:: Document images with source code ::
______________________________
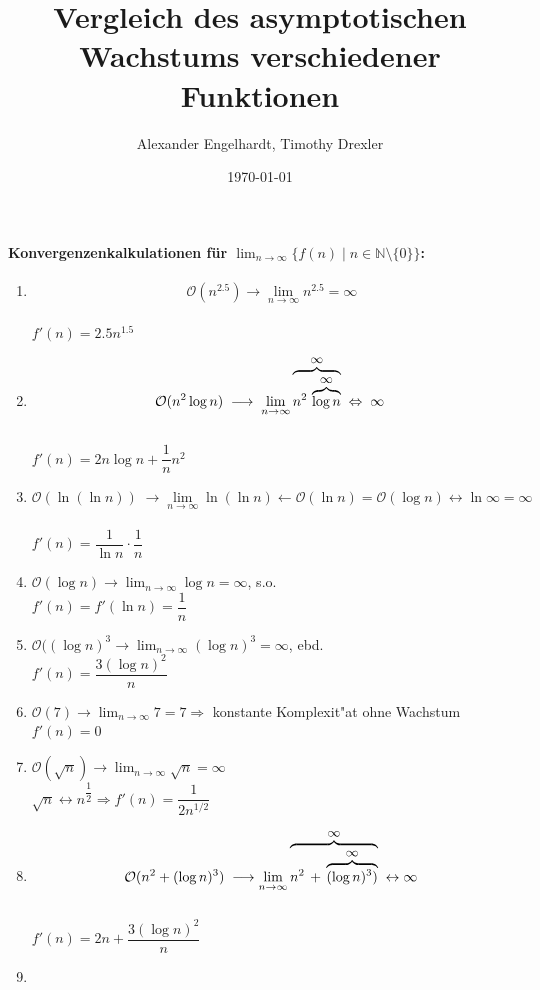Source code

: \documentclass[a4paper,12pt]{article}
\title{Vergleich des asymptotischen Wachstums verschiedener Funktionen}
\author{Alexander Engelhardt, Timothy Drexler}
\date{\today}
\begin{document}
	\maketitle
	\paragraph{Konvergenzenkalkulationen für $\lim_{n\to\infty}\{f(n) \mid n \in \mathbb{N} \setminus{\{0\}}\}$:}
	\begin{enumerate}
		\item 
		\[
			\mathcal{O}(n^{2.5}) \rightarrow \lim_{n\to\infty}n^{2.5} = \infty
		\]\\
		$f'(n) = 2.5n^{1.5}$
		\item 
		\[
			\mathcal{O}(n^2\log n) \; \longrightarrow\; \lim_{n\to\infty}
			\overbrace{%
				n^2 \,
				\overbrace{\log n}^{\text{\small$\infty$}}
				}^{\text{\small$\infty$}} 
				\; \Leftrightarrow\; \infty\ 
		\]\\
		$f'(n) = 2n\log n + \dfrac{1}{n}n^2$
		\item 
		\[
			\mathcal{O}(\ln{(\ln{n})}) \; \longrightarrow \lim_{n\to\infty}\ln{(\ln{n})} \leftarrow \mathcal{O}(\ln n) = \mathcal{O}(\log n) \leftrightarrow \ln \infty = \infty 
		\]\\
		$f'(n) = \dfrac{1}{\ln n}\cdot\dfrac{1}{n}$
		\item $\mathcal{O}(\log{n}) \rightarrow \lim_{n\to\infty}\log{n} = \infty$, s.o.\\
			  $f'(n) = f'(\ln n) = \dfrac{1}{n}$
		\item $\mathcal{O}((\log{n})^3 \rightarrow \lim_{n\to\infty}(\log{n})^3 = \infty$, ebd.\\
			  $f'(n) = \dfrac{3(\log n)^2}{n}$
		\item $\mathcal{O}(7) \rightarrow \lim_{n\to\infty}7 = 7 \Rightarrow$ konstante Komplexit"at ohne Wachstum\\
		$f'(n) = 0$
		\item $\mathcal{O}(\sqrt{n}) \rightarrow \lim_{n\to\infty}\sqrt{n} = \infty$\\
			  $\sqrt{n} \leftrightarrow n^{\dfrac{1}{2}} \Rightarrow f'(n) = \dfrac{1}{2n^{1/2}}$
		\item 
		\[
			\mathcal{O}(n^2 + (\log{n})^3) \; \longrightarrow \lim_{n\to\infty}
			\overbrace{%
				n^2 \,
				+ \,
				\overbrace{(\log{n})^3)}^{\text{\small$\infty$}}
			}^{\text{\small$\infty$}} \; \leftrightarrow \infty
		\]\\
		$f'(n) = 2n + \dfrac{3(\log n)^2}{n}$
		\item 

\end{enumerate}
\end{document}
______________________________
:: Problem to work on ::
For every line above, produce an exact transcription that omits the images.

:: Output ::
Source code

: \documentclass[a4paper,12pt]{article}
\title{Vergleich des asymptotischen Wachstums verschiedener Funktionen}
\author{Alexander Engelhardt, Timothy Drexler}
\date{\today}
\begin{document}
	\maketitle
	\paragraph{Konvergenzenkalkulationen für $\lim_{n\to\infty}\{f(n) \mid n \in \mathbb{N} \setminus{\{0\}}\}$:}
	\begin{enumerate}
		\item 
		\[
			\mathcal{O}(n^{2.5}) \rightarrow \lim_{n\to\infty}n^{2.5} = \infty
		\]\\
		$f'(n) = 2.5n^{1.5}$
		\item 
		\[
			\mathcal{O}(n^2\log n) \; \longrightarrow\; \lim_{n\to\infty}
			\overbrace{%
				n^2 \,
				\overbrace{\log n}^{\text{\small$\infty$}}
				}^{\text{\small$\infty$}} 
				\; \Leftrightarrow\; \infty\ 
		\]\\
		$f'(n) = 2n\log n + \dfrac{1}{n}n^2$
		\item 
		\[
			\mathcal{O}(\ln{(\ln{n})}) \; \longrightarrow \lim_{n\to\infty}\ln{(\ln{n})} \leftarrow \mathcal{O}(\ln n) = \mathcal{O}(\log n) \leftrightarrow \ln \infty = \infty 
		\]\\
		$f'(n) = \dfrac{1}{\ln n}\cdot\dfrac{1}{n}$
		\item $\mathcal{O}(\log{n}) \rightarrow \lim_{n\to\infty}\log{n} = \infty$, s.o.\\
			  $f'(n) = f'(\ln n) = \dfrac{1}{n}$
		\item $\mathcal{O}((\log{n})^3 \rightarrow \lim_{n\to\infty}(\log{n})^3 = \infty$, ebd.\\
			  $f'(n) = \dfrac{3(\log n)^2}{n}$
		\item $\mathcal{O}(7) \rightarrow \lim_{n\to\infty}7 = 7 \Rightarrow$ konstante Komplexit"at ohne Wachstum\\
		$f'(n) = 0$
		\item $\mathcal{O}(\sqrt{n}) \rightarrow \lim_{n\to\infty}\sqrt{n} = \infty$\\
			  $\sqrt{n} \leftrightarrow n^{\dfrac{1}{2}} \Rightarrow f'(n) = \dfrac{1}{2n^{1/2}}$
		\item 
		\[
			\mathcal{O}(n^2 + (\log{n})^3) \; \longrightarrow \lim_{n\to\infty}
			\overbrace{%
				n^2 \,
				+ \,
				\overbrace{(\log{n})^3)}^{\text{\small$\infty$}}
			}^{\text{\small$\infty$}} \; \leftrightarrow \infty
		\]\\
		$f'(n) = 2n + \dfrac{3(\log n)^2}{n}$
		\item 

\end{enumerate}
\end{document}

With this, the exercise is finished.